==== Given data ====

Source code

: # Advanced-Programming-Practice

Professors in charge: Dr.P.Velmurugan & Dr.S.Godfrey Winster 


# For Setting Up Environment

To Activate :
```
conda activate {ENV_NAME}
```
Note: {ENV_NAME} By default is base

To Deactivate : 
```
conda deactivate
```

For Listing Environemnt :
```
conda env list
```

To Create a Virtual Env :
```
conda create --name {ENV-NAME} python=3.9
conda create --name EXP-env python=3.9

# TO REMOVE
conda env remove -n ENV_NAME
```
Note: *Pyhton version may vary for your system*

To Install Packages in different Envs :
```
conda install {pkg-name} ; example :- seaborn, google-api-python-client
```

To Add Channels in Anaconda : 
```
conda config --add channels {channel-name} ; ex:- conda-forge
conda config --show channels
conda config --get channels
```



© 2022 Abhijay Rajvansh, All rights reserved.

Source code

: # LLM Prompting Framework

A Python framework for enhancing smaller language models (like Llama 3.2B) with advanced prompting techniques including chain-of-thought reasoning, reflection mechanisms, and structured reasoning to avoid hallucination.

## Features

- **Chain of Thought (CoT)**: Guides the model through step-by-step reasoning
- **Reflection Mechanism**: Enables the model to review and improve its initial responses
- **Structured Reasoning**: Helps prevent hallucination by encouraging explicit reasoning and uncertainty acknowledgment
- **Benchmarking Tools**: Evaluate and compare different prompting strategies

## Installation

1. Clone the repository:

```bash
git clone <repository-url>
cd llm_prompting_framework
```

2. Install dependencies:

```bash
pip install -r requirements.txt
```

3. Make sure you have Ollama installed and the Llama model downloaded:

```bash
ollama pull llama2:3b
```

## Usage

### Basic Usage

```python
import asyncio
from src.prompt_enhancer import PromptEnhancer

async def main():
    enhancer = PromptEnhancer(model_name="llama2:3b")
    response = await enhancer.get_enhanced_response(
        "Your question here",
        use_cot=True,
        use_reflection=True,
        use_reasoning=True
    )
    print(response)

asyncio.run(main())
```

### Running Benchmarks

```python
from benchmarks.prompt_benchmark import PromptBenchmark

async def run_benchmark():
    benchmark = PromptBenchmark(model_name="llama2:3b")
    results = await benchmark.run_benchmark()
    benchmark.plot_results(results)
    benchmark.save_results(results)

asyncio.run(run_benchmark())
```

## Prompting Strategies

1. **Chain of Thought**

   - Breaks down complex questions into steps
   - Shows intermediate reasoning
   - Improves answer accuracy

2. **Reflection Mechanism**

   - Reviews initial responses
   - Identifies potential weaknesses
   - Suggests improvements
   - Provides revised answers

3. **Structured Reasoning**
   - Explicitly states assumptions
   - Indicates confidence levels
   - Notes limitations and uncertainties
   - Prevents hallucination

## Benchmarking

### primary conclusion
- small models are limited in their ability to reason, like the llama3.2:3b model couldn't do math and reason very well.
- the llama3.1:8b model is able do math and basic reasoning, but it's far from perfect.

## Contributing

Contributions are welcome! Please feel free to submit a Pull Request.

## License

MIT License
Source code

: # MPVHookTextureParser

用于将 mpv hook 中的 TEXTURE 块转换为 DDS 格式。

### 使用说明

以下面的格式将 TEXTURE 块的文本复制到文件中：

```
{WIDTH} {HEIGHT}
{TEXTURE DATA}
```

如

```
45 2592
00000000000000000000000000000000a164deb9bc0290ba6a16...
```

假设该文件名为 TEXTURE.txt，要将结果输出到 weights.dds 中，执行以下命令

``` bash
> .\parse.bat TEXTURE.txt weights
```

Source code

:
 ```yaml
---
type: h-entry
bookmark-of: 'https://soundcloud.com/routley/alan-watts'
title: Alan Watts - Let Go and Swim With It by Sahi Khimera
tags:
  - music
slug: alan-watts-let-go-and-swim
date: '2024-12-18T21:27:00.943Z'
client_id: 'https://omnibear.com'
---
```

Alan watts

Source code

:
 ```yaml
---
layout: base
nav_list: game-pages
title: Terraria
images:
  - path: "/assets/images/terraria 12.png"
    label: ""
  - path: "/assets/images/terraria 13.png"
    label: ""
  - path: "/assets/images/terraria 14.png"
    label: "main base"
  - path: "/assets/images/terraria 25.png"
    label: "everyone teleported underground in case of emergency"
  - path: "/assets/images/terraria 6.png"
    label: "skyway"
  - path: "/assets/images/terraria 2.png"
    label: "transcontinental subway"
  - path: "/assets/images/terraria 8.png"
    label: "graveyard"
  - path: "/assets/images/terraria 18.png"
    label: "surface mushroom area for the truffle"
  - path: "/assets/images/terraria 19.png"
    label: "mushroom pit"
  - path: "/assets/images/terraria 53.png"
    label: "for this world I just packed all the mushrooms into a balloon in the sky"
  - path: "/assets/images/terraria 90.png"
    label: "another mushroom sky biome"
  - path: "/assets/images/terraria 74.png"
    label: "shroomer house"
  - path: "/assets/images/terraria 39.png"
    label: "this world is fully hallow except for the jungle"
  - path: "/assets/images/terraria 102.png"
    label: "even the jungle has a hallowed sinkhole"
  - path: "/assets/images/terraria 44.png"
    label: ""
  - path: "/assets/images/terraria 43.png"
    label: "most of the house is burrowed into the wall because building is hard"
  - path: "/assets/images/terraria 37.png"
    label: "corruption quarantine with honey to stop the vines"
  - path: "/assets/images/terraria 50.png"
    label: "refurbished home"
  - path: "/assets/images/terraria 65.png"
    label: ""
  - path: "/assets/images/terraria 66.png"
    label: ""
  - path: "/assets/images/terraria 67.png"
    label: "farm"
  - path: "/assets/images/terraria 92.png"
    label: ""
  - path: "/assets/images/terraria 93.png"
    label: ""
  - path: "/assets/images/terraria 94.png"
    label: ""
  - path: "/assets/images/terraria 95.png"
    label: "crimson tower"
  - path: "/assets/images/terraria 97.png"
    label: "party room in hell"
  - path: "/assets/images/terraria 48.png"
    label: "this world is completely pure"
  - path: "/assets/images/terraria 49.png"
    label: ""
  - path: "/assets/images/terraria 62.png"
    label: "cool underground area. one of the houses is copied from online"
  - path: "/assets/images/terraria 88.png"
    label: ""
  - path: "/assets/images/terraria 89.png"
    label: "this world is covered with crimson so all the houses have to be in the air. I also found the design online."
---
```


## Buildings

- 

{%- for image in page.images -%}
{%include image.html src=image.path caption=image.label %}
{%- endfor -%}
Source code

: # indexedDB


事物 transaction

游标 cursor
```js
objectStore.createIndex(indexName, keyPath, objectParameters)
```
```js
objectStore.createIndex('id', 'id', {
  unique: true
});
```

====

■ **Aim of the task**: Using the data above, restate every record word for word.

■ **Finished exercise**:
Source code

: # Advanced-Programming-Practice

Professors in charge: Dr.P.Velmurugan & Dr.S.Godfrey Winster 


# For Setting Up Environment

To Activate :
```
conda activate {ENV_NAME}
```
Note: {ENV_NAME} By default is base

To Deactivate : 
```
conda deactivate
```

For Listing Environemnt :
```
conda env list
```

To Create a Virtual Env :
```
conda create --name {ENV-NAME} python=3.9
conda create --name EXP-env python=3.9

# TO REMOVE
conda env remove -n ENV_NAME
```
Note: *Pyhton version may vary for your system*

To Install Packages in different Envs :
```
conda install {pkg-name} ; example :- seaborn, google-api-python-client
```

To Add Channels in Anaconda : 
```
conda config --add channels {channel-name} ; ex:- conda-forge
conda config --show channels
conda config --get channels
```



© 2022 Abhijay Rajvansh, All rights reserved.

Source code

: # LLM Prompting Framework

A Python framework for enhancing smaller language models (like Llama 3.2B) with advanced prompting techniques including chain-of-thought reasoning, reflection mechanisms, and structured reasoning to avoid hallucination.

## Features

- **Chain of Thought (CoT)**: Guides the model through step-by-step reasoning
- **Reflection Mechanism**: Enables the model to review and improve its initial responses
- **Structured Reasoning**: Helps prevent hallucination by encouraging explicit reasoning and uncertainty acknowledgment
- **Benchmarking Tools**: Evaluate and compare different prompting strategies

## Installation

1. Clone the repository:

```bash
git clone <repository-url>
cd llm_prompting_framework
```

2. Install dependencies:

```bash
pip install -r requirements.txt
```

3. Make sure you have Ollama installed and the Llama model downloaded:

```bash
ollama pull llama2:3b
```

## Usage

### Basic Usage

```python
import asyncio
from src.prompt_enhancer import PromptEnhancer

async def main():
    enhancer = PromptEnhancer(model_name="llama2:3b")
    response = await enhancer.get_enhanced_response(
        "Your question here",
        use_cot=True,
        use_reflection=True,
        use_reasoning=True
    )
    print(response)

asyncio.run(main())
```

### Running Benchmarks

```python
from benchmarks.prompt_benchmark import PromptBenchmark

async def run_benchmark():
    benchmark = PromptBenchmark(model_name="llama2:3b")
    results = await benchmark.run_benchmark()
    benchmark.plot_results(results)
    benchmark.save_results(results)

asyncio.run(run_benchmark())
```

## Prompting Strategies

1. **Chain of Thought**

   - Breaks down complex questions into steps
   - Shows intermediate reasoning
   - Improves answer accuracy

2. **Reflection Mechanism**

   - Reviews initial responses
   - Identifies potential weaknesses
   - Suggests improvements
   - Provides revised answers

3. **Structured Reasoning**
   - Explicitly states assumptions
   - Indicates confidence levels
   - Notes limitations and uncertainties
   - Prevents hallucination

## Benchmarking

### primary conclusion
- small models are limited in their ability to reason, like the llama3.2:3b model couldn't do math and reason very well.
- the llama3.1:8b model is able do math and basic reasoning, but it's far from perfect.

## Contributing

Contributions are welcome! Please feel free to submit a Pull Request.

## License

MIT License
Source code

: # MPVHookTextureParser

用于将 mpv hook 中的 TEXTURE 块转换为 DDS 格式。

### 使用说明

以下面的格式将 TEXTURE 块的文本复制到文件中：

```
{WIDTH} {HEIGHT}
{TEXTURE DATA}
```

如

```
45 2592
00000000000000000000000000000000a164deb9bc0290ba6a16...
```

假设该文件名为 TEXTURE.txt，要将结果输出到 weights.dds 中，执行以下命令

``` bash
> .\parse.bat TEXTURE.txt weights
```

Source code

:
 ```yaml
---
type: h-entry
bookmark-of: 'https://soundcloud.com/routley/alan-watts'
title: Alan Watts - Let Go and Swim With It by Sahi Khimera
tags:
  - music
slug: alan-watts-let-go-and-swim
date: '2024-12-18T21:27:00.943Z'
client_id: 'https://omnibear.com'
---
```

Alan watts

Source code

:
 ```yaml
---
layout: base
nav_list: game-pages
title: Terraria
images:
  - path: "/assets/images/terraria 12.png"
    label: ""
  - path: "/assets/images/terraria 13.png"
    label: ""
  - path: "/assets/images/terraria 14.png"
    label: "main base"
  - path: "/assets/images/terraria 25.png"
    label: "everyone teleported underground in case of emergency"
  - path: "/assets/images/terraria 6.png"
    label: "skyway"
  - path: "/assets/images/terraria 2.png"
    label: "transcontinental subway"
  - path: "/assets/images/terraria 8.png"
    label: "graveyard"
  - path: "/assets/images/terraria 18.png"
    label: "surface mushroom area for the truffle"
  - path: "/assets/images/terraria 19.png"
    label: "mushroom pit"
  - path: "/assets/images/terraria 53.png"
    label: "for this world I just packed all the mushrooms into a balloon in the sky"
  - path: "/assets/images/terraria 90.png"
    label: "another mushroom sky biome"
  - path: "/assets/images/terraria 74.png"
    label: "shroomer house"
  - path: "/assets/images/terraria 39.png"
    label: "this world is fully hallow except for the jungle"
  - path: "/assets/images/terraria 102.png"
    label: "even the jungle has a hallowed sinkhole"
  - path: "/assets/images/terraria 44.png"
    label: ""
  - path: "/assets/images/terraria 43.png"
    label: "most of the house is burrowed into the wall because building is hard"
  - path: "/assets/images/terraria 37.png"
    label: "corruption quarantine with honey to stop the vines"
  - path: "/assets/images/terraria 50.png"
    label: "refurbished home"
  - path: "/assets/images/terraria 65.png"
    label: ""
  - path: "/assets/images/terraria 66.png"
    label: ""
  - path: "/assets/images/terraria 67.png"
    label: "farm"
  - path: "/assets/images/terraria 92.png"
    label: ""
  - path: "/assets/images/terraria 93.png"
    label: ""
  - path: "/assets/images/terraria 94.png"
    label: ""
  - path: "/assets/images/terraria 95.png"
    label: "crimson tower"
  - path: "/assets/images/terraria 97.png"
    label: "party room in hell"
  - path: "/assets/images/terraria 48.png"
    label: "this world is completely pure"
  - path: "/assets/images/terraria 49.png"
    label: ""
  - path: "/assets/images/terraria 62.png"
    label: "cool underground area. one of the houses is copied from online"
  - path: "/assets/images/terraria 88.png"
    label: ""
  - path: "/assets/images/terraria 89.png"
    label: "this world is covered with crimson so all the houses have to be in the air. I also found the design online."
---
```


## Buildings

- 

{%- for image in page.images -%}
{%include image.html src=image.path caption=image.label %}
{%- endfor -%}
Source code

: # indexedDB


事物 transaction

游标 cursor
```js
objectStore.createIndex(indexName, keyPath, objectParameters)
```
```js
objectStore.createIndex('id', 'id', {
  unique: true
});
```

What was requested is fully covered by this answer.